L’Iran cible le Koweït et le Bahreïn après des frappes américaines sur ses sites de radars. L’armée américaine a annoncé que l’Iran avait tiré vendredi “sept missiles en direction du Koweït et de Bahreïn, ses voisins du Golfe, mais qu’aucun n’avait atteint sa cible”, rapporte Al-Jazeera. Le Corps des gardiens de la révolution islamique (CGRI) a confirmé, via l’agence semi-officielle Tasnim, avoir attaqué des “bases ennemies dans la région”. Selon les États-Unis, six des missiles tirés par l’Iran ont été interceptés, et le septième a dévié de sa trajectoire et n’a pas atteint sa cible. Plus tôt dans la journée, les forces américaines “avaient abattu quatre drones iraniens lancés vers le détroit d’Ormuz” et frappé des “sites de radars de surveillance côtière iraniens”, sur l’île de Qeshm et à Goruk, sur la côte sud de l’Iran, précise la chaîne qatarie. Le Koweït et le Bahreïn hébergent d’importantes bases militaires américaines dans le Golfe, et sont devenus des cibles pour Téhéran, depuis que les États-Unis et Israël ont lancé leur guerre contre l’Iran le 28 février dernier.

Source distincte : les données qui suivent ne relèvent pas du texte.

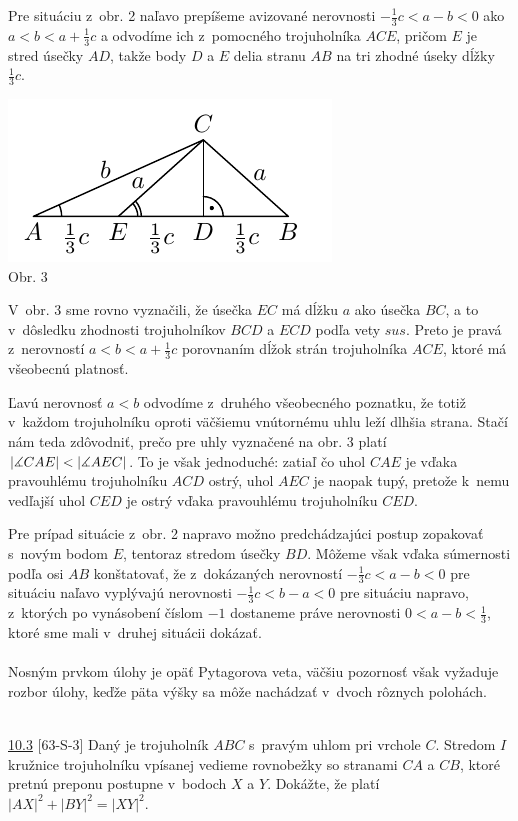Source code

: Pre situáciu z~obr. 2 naľavo prepíšeme avizované nerovnosti $-\frac{1}{3}c < a - b < 0$ ako $a < b < a +\frac{1}{3}c$ a odvodíme ich z~pomocného trojuholníka $ACE$, pričom $E$ je stred úsečky $AD$, takže body $D$ a $E$ delia stranu $AB$ na tri zhodné úseky dĺžky $\frac{1}{3}c$.
\begin{center}
\includegraphics{obrazky/66D32}\\

Obr. 3
\end{center}
V~obr. 3 sme rovno vyznačili, že úsečka $EC$ má dĺžku $a$ ako úsečka $BC$, a to v~dôsledku zhodnosti trojuholníkov $BCD$ a $ECD$ podľa vety $sus$. Preto je pravá z~nerovností $a < b < a +\frac{1}{3}c$ porovnaním dĺžok strán trojuholníka $ACE$, ktoré má všeobecnú platnosť.

Ľavú nerovnosť $a < b$ odvodíme z~druhého všeobecného poznatku, že totiž v~každom trojuholníku oproti väčšiemu vnútornému uhlu leží dlhšia strana. Stačí nám teda zdôvodniť, prečo pre uhly vyznačené na obr. 3 platí $|\measuredangle CAE| < |\measuredangle AEC|$. To je však jednoduché: zatiaľ čo uhol $CAE$ je vďaka pravouhlému trojuholníku $ACD$ ostrý, uhol $AEC$ je naopak tupý, pretože k~nemu vedľajší uhol $CED$ je ostrý vďaka pravouhlému trojuholníku $CED$.

Pre prípad situácie z~obr. 2 napravo možno predchádzajúci postup zopakovať s~novým bodom $E$, tentoraz stredom úsečky $BD$. Môžeme však vďaka súmernosti podľa osi $AB$ konštatovať, že z~dokázaných nerovností $-\frac{1}{3}c < a - b < 0$ pre situáciu naľavo vyplývajú nerovnosti $-\frac{1}{3}c < b - a < 0$ pre situáciu napravo, z~ktorých po vynásobení číslom $-1$ dostaneme práve nerovnosti $0 < a - b <\frac{1}{3}$, ktoré sme mali v~druhej situácii dokázať.\\
\\
\kom Nosným prvkom úlohy je opäť Pytagorova veta, väčšiu pozornosť však vyžaduje rozbor úlohy, keďže päta výšky sa môže nachádzať v~dvoch rôznych polohách.\\
\\
\begin{tcolorbox}[breakable,notitle,boxrule=0pt,colback=light-gray,colframe=light-gray]\ul{10.3} [63-S-3]
Daný je trojuholník $ABC$ s~pravým uhlom pri vrchole $C$. Stredom $I$ kružnice trojuholníku vpísanej vedieme rovnobežky so stranami $CA$ a $CB$, ktoré pretnú preponu postupne v~bodoch $X$ a $Y$. Dokážte, že platí $|AX|^2 + |BY |^2 = |XY |^2$.

\end{tcolorbox}

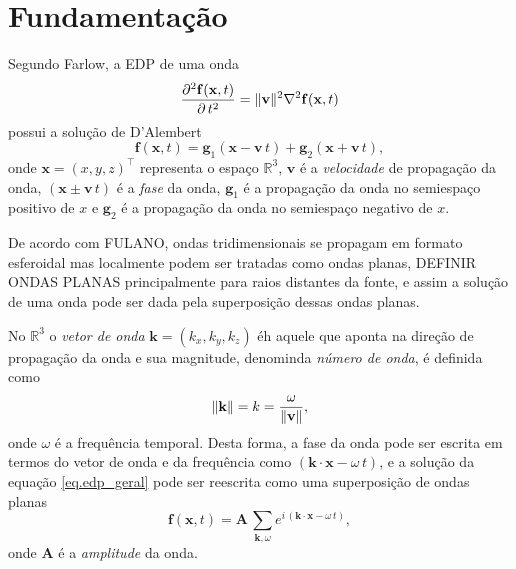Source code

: \chapter{Fundamenta\c{c}\~ao}
Segundo Farlow, a EDP de uma onda 
\begin{equation}\label{eq.edp_geral}
\frac{\partial^2\mathbf{f}(\mathbf{x},t)}{\partial\,t^2}=\lVert\mathbf{v}\rVert^2\nabla^2\mathbf{f}(\mathbf{x},t)
\end{equation}
possui a solu\c{c}\~ao de D'Alembert
\begin{equation}
\mathbf{f}(\mathbf{x},t)=\mathbf{g}_1(\mathbf{x}-\mathbf{v}\,t)+\mathbf{g}_2(\mathbf{x}+\mathbf{v}\,t),
\end{equation}
onde $\mathbf{x}=(x,y,z)^\top$ representa o espa\c{c}o $\mathbb{R}^3$, $\mathbf{v}$ \'e a \textit{velocidade} de propaga\c{c}\~ao da onda, $(\mathbf{x}\pm\mathbf{v}\,t)$ \'e a \textit{fase} da onda, $\mathbf{g}_1$ \'e a propaga\c{c}\~ao da onda no semiespa\c{c}o positivo de $x$ e $\mathbf{g}_2$ \'e a propaga\c{c}\~ao da onda no semiespa\c{c}o negativo de $x$.

De acordo com FULANO, ondas tridimensionais se propagam em formato esferoidal mas localmente podem ser tratadas como ondas planas, DEFINIR ONDAS PLANAS principalmente para raios distantes da fonte, e assim a solu\c{c}\~ao de uma onda pode ser dada pela superposi\c{c}\~ao dessas ondas planas.

No $\mathbb{R}^3$ o \textit{vetor de onda} $\mathbf{k}=(k_x,k_y,k_z)$ \'eh aquele que aponta na dire\c{c}\~ao de propaga\c{c}\~ao da onda e sua magnitude, denominda \textit{n\'umero de onda}, \'e definida como 
\begin{equation}
\lVert\mathbf{k}\rVert=k=\frac{\omega}{\lVert\mathbf{v}\rVert},
\end{equation}
onde $\omega$ \'e a frequ\^encia temporal. Desta forma, a fase da onda pode ser escrita em termos do vetor de onda e da frequ\^encia como $(\mathbf{k}\cdot\mathbf{x}-\omega\,t)$, e a solu\c{c}\~ao da equa\c{c}\~ao \ref{eq.edp_geral} pode ser reescrita como uma superposi\c{c}\~ao de ondas planas
\begin{equation}
\mathbf{f}(\mathbf{x},t)=\mathbf{A}\,\sum_{\mathbf{k},\omega}{e^{i\,(\mathbf{k}\cdot\mathbf{x}-\omega\,t)}},
\end{equation}
onde $\mathbf{A}$ \'e a \textit{amplitude} da onda.



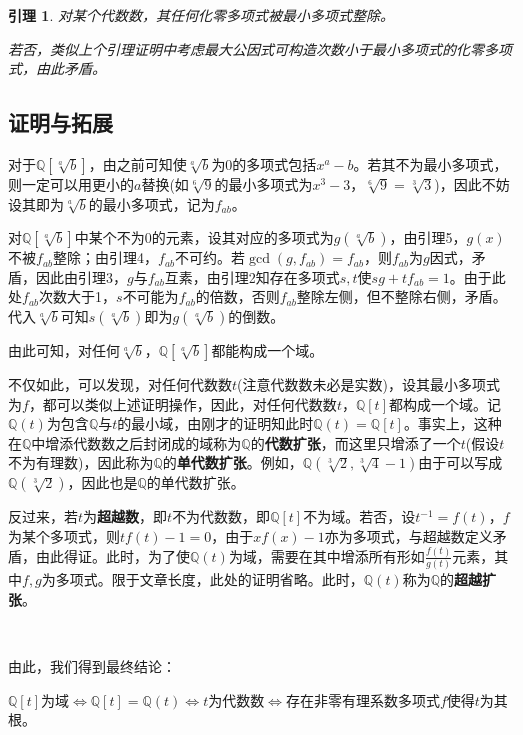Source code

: \documentclass[UTF8]{ctexart}
\newtheorem{lem}{引理}
\begin{document}
\begin{lem} 对某个代数数，其任何化零多项式被最小多项式整除。
	
若否，类似上个引理证明中考虑最大公因式可构造次数小于最小多项式的化零多项式，由此矛盾。
\end{lem}

\subsection{证明与拓展}
对于$\mathbb{Q}[\sqrt[a]{b}]$，由之前可知使$\sqrt[a]{b}$为0的多项式包括$x^a-b$。若其不为最小多项式，则一定可以用更小的$a$替换(如$\sqrt[6]{9}$的最小多项式为$x^3-3$，$\sqrt[6]{9}=\sqrt[3]{3}$)，因此不妨设其即为$\sqrt[a]{b}$的最小多项式，记为$f_{ab}$。

对$\mathbb{Q}[\sqrt[a]{b}]$中某个不为0的元素，设其对应的多项式为$g(\sqrt[a]{b})$，由引理5，$g(x)$不被$f_{ab}$整除；由引理4，$f_{ab}$不可约。若$\gcd(g,f_{ab})=f_{ab}$，则$f_{ab}$为$g$因式，矛盾，因此由引理3，$g$与$f_{ab}$互素，由引理2知存在多项式$s,t$使$sg+tf_{ab}=1$。由于此处$f_{ab}$次数大于1，$s$不可能为$f_{ab}$的倍数，否则$f_{ab}$整除左侧，但不整除右侧，矛盾。代入$\sqrt[a]{b}$可知$s(\sqrt[a]{b})$即为$g(\sqrt[a]{b})$的倒数。

由此可知，对任何$\sqrt[a]{b}$，$\mathbb{Q}[\sqrt[a]{b}]$都能构成一个域。

不仅如此，可以发现，对任何代数数$t$(注意代数数未必是实数)，设其最小多项式为$f$，都可以类似上述证明操作，因此，对任何代数数$t$，$\mathbb{Q}[t]$都构成一个域。记$\mathbb{Q}(t)$为包含$\mathbb{Q}$与$t$的最小域，由刚才的证明知此时$\mathbb{Q}(t)=\mathbb{Q}[t]$。事实上，这种在$\mathbb{Q}$中增添代数数之后封闭成的域称为$\mathbb{Q}$的\textbf{代数扩张}，而这里只增添了一个$t$(假设$t$不为有理数)，因此称为$\mathbb{Q}$的\textbf{单代数扩张}。例如，$\mathbb{Q}(\sqrt[3]{2},\sqrt[3]{4}-1)$由于可以写成$\mathbb{Q}(\sqrt[3]{2})$，因此也是$\mathbb{Q}$的单代数扩张。

反过来，若$t$为\textbf{超越数}，即$t$不为代数数，即$\mathbb{Q}[t]$不为域。若否，设$t^{-1}=f(t)$，$f$为某个多项式，则$tf(t)-1=0$，由于$xf(x)-1$亦为多项式，与超越数定义矛盾，由此得证。此时，为了使$\mathbb{Q}(t)$为域，需要在其中增添所有形如$\frac{f(t)}{g(t)}$元素，其中$f,g$为多项式。限于文章长度，此处的证明省略。此时，$\mathbb{Q}(t)$称为$\mathbb{Q}$的\textbf{超越扩张}。

~

由此，我们得到最终结论：

$\mathbb{Q}[t]$为域$\Leftrightarrow\mathbb{Q}[t]=\mathbb{Q}(t)\Leftrightarrow t$为代数数$\Leftrightarrow$存在非零有理系数多项式$f$使得$t$为其根。
\end{document}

Un diplomate français lourdement condamné au Mali. Un tribunal malien a condamné vendredi à vingt ans de prison un agent des renseignements français, employé de l’ambassade de France, accusé d’espionnage et d’“atteinte à la sûreté de l’État”. Cette condamnation “porte un nouveau coup” aux relations entre le Mali, dirigé par une junte militaire depuis le coup d’État de 2021, et la France, ancienne puissance coloniale, observe Euronews. L’agent français, détenu au Mali depuis son arrestation en août 2025 pour conspiration contre les institutions du pays, “est en outre frappé de 20 ans d’interdiction de séjour au Mali et devra s’acquitter d’une amende de 5 400 euros”, précise la chaîne. À l’annonce du jugement, le ministère français des Affaires étrangères a une fois de plus dénoncé des “accusations sans fondement”.

États-Unis : l’administration Trump lance des enquêtes sur les primaires en Californie. Le bureau du procureur fédéral pour le district central de Californie a annoncé vendredi avoir lancé, en coordination avec le FBI, “de multiples enquêtes sur des fraudes électorales” lors des primaires californiennes du 2 juin, rapporte le Los Angeles Times. Ces primaires, organisées en amont des élections de mi-mandat de novembre prochain, étaient ouvertes aux candidats de tous les partis. Mercredi déjà, Donald Trump avait accusé les démocrates de l’État d’avoir “triché” lors du scrutin. “Les responsables démocrates ont fermement rejeté les allégations de fraude de Trump – des accusations qu’ils avaient prédites avant même le scrutin, compte tenu de son habitude de contester les élections perdues par lui ou son parti et d’y dénoncer des fraudes”, relève le quotidien de côte ouest. Et comme à son habitude, le président américai “n’a apporté aucune preuve à l’appui de ses affirmations”, ajoute le titre.